* _EXERCISE REQUIREMENTS_:
Please copy each line of the records below that includes the word "muted".

* _Collected data entries_:
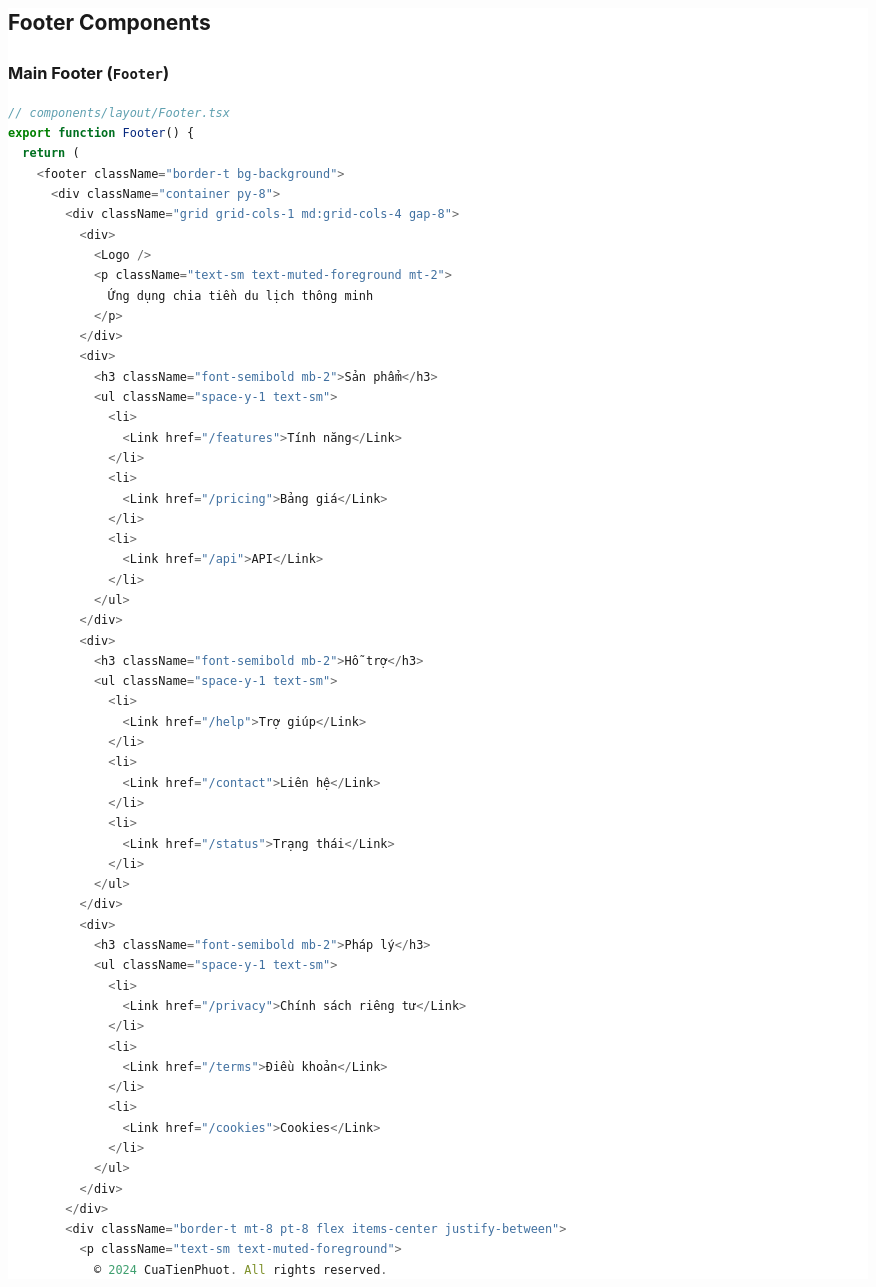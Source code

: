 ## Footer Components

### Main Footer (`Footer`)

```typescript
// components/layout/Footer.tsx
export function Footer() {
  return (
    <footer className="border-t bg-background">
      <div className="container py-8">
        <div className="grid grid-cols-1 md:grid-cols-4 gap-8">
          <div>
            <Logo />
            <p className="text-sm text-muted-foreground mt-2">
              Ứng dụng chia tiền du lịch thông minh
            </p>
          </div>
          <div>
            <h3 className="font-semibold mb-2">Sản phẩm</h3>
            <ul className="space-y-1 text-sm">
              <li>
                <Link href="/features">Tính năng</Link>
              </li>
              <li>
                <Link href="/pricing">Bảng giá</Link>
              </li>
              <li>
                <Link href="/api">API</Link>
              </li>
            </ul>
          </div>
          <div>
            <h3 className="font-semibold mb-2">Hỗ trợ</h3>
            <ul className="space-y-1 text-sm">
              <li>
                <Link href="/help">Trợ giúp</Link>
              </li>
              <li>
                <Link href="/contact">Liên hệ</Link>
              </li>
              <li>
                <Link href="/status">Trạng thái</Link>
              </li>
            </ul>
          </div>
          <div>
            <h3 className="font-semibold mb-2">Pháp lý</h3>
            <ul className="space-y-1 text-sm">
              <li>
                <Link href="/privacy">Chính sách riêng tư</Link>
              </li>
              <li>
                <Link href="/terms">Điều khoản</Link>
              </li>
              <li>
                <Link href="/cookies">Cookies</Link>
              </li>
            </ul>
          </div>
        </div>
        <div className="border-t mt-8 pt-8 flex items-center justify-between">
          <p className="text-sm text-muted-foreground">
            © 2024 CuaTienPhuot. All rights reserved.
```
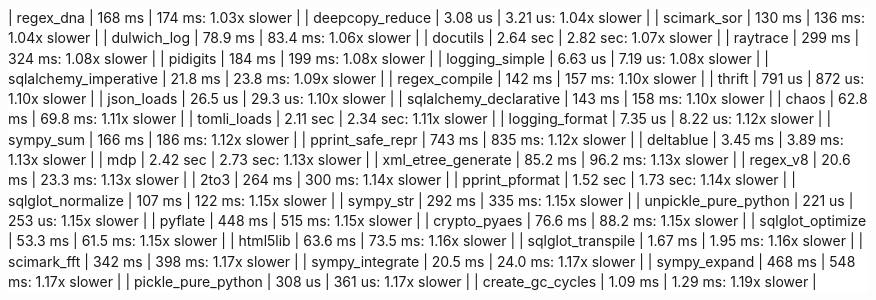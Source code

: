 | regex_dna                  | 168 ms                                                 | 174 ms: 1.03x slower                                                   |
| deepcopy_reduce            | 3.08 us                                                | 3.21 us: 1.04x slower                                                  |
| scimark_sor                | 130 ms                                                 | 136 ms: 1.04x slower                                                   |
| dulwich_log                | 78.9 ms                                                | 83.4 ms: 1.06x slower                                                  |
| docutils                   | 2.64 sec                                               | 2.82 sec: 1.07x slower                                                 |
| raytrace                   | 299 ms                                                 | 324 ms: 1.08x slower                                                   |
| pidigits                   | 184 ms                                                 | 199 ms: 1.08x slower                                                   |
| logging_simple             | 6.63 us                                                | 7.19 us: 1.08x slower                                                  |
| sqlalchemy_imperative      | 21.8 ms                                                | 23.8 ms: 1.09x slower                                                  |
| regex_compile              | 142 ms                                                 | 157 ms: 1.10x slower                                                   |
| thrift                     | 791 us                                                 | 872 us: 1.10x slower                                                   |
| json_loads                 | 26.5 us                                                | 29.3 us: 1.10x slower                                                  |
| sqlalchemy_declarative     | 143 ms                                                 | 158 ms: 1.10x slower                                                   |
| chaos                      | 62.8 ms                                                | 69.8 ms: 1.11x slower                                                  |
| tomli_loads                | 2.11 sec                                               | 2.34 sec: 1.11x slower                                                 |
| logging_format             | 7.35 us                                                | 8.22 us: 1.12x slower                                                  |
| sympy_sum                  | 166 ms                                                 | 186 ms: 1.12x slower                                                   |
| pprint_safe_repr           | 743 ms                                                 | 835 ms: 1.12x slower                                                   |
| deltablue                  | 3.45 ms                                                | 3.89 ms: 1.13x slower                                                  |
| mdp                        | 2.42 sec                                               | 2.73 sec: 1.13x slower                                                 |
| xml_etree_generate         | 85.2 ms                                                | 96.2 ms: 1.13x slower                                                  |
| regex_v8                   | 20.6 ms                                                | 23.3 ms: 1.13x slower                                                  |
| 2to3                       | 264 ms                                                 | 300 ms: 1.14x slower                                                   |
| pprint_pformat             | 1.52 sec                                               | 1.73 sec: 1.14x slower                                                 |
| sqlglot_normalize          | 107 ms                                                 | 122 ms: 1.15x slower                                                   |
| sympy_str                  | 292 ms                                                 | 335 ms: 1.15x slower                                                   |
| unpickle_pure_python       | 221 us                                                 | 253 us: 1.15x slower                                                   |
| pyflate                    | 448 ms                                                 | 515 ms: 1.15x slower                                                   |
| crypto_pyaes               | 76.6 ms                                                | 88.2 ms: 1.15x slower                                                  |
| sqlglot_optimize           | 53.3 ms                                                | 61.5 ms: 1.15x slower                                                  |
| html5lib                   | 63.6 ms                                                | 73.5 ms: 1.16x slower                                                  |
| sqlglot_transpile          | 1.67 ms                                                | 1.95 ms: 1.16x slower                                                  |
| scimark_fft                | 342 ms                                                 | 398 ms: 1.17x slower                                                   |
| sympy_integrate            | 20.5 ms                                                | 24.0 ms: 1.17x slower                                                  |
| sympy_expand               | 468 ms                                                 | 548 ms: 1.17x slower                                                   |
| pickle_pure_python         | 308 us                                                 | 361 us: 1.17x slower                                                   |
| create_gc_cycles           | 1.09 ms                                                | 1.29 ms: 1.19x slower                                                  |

* _WRITTEN RESPONSE_:
            <p className="text-sm text-muted-foreground mt-2">
          <p className="text-sm text-muted-foreground">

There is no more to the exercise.